Day Seven: Class in America

This is what privilege looks like.

Articles in the Times and the Buzzfeed are good reminders of just how privileged we are. I include in this statement everyone who is reading this on a computer, or has the option to. I’ve been thinking a lot about the folks I worked with doing supportive services in low-income housing. Even those who joined Xfinity’s $10 a month internet program usually couldn’t afford a decent computer. And this was in an area where good broadband was available in the first place.

This crisis is dramatically underscoring how socioeconomically divided the US really is. Poor people in the city often don’t have access to the internet, and can’t afford to keep their phone on much of the time, let alone buy a data plan that will address their needs. They are cut off from the information and communication so many of us take for granted. And they face an understaffed and overextended network of safety net services.

The rural poor are in even worse shape, having little access to broadband even if they can afford it. On top of that, they often have little access to public health resources, food banks, and other aspects of a cobbled-together safety net.

This is what privilege looks like.

Class is a factor everywhere, of course, and all over the developed world the people losing their jobs are the people who can least afford it, and the people risking their lives to provide us with groceries and other essentials are certainly not the wealthy, nor even the tattered remains of the middle class.

I keep coming back to something a Finnish friend told me when she was preparing to come to the US for an extended visit, though. She said she didn’t consider the States a first-world country. This was back in 2006. Things have not, on the whole, improved.

Not being a first-world country during this crisis is a terrifying notion.

None of this is to say, of course, that our situation in any way compares to catastrophe faced by most nations in the developing world.

But it is to say we fall far short of where we should be. Like other nations with large income inequality, our health care is tip-top, if you can afford it. Our broadband is fast, if you can afford it. Our technology is cutting edge, if you can afford it.
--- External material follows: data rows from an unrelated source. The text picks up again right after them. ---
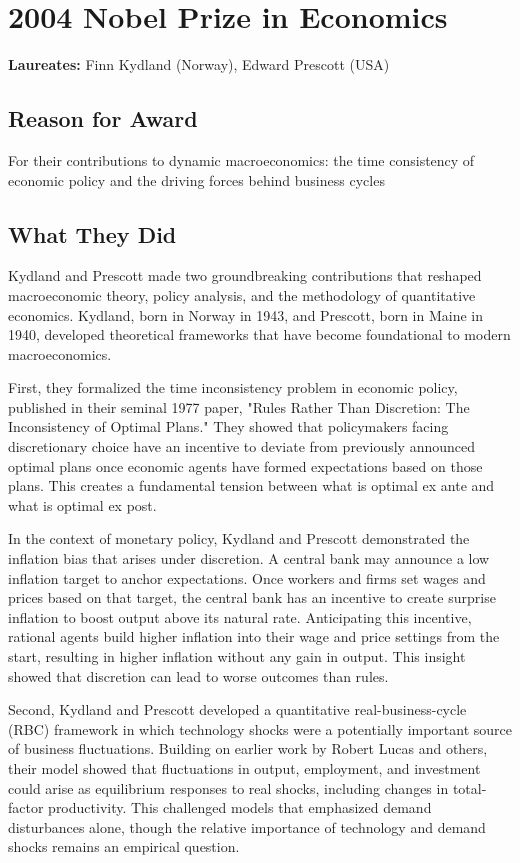 \chapter{2004 Nobel Prize in Economics}
\textbf{Laureates: }Finn Kydland (Norway), Edward Prescott (USA)

\section*{Reason for Award}
For their contributions to dynamic macroeconomics: the time consistency of
economic policy and the driving forces behind business cycles

\section{What They Did}
Kydland and Prescott made two groundbreaking contributions that reshaped
macroeconomic theory, policy analysis, and the methodology of quantitative economics.
Kydland, born in Norway in 1943, and Prescott, born in Maine in 1940, developed
theoretical frameworks that have become foundational to modern macroeconomics.

First, they formalized the time inconsistency problem in economic policy,
published in their seminal 1977 paper, "Rules Rather Than Discretion: The
Inconsistency of Optimal Plans." They showed that policymakers facing
discretionary choice have an incentive to deviate from previously announced
optimal plans once economic agents have formed expectations based on those
plans. This creates a fundamental tension between what is optimal ex ante
and what is optimal ex post.

In the context of monetary policy, Kydland and Prescott demonstrated the
inflation bias that arises under discretion. A central bank may announce a
low inflation target to anchor expectations. Once workers and firms set wages
and prices based on that target, the central bank has an incentive to create
surprise inflation to boost output above its natural rate. Anticipating this
incentive, rational agents build higher inflation into their wage and price
settings from the start, resulting in higher inflation without any gain in
output. This insight showed that discretion can lead to worse outcomes than
rules.

Second, Kydland and Prescott developed a quantitative real-business-cycle (RBC)
framework in which technology shocks were a potentially important source of
business fluctuations. Building on earlier work by Robert Lucas and others,
their model showed that fluctuations in output, employment, and investment could
arise as equilibrium responses to real shocks, including changes in total-factor
productivity. This challenged models that emphasized demand disturbances alone,
though the relative importance of technology and demand shocks remains an
empirical question.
Our education system is second to none, if you can afford to live in certain places, or now if you can afford to access it online.

This is what privilege looks like.

This profound gap was already a life or death issue for many poor people in America. And now it is becoming more and more starkly obvious. In this crisis, your income may be a determinative factor in whether you live or die. Hospitals in rural areas will be swamped quickly and easily. The wealthy will be evacuated to cities with larger hospitals. And we will lose people on the new front lines of our food supply chain — our food processors, our factory workers, and our supermarket clerks, to say nothing of our army of underpaid delivery drivers.

Your income may be a determinative factor in whether you live or die.

As Americans, are we okay with that?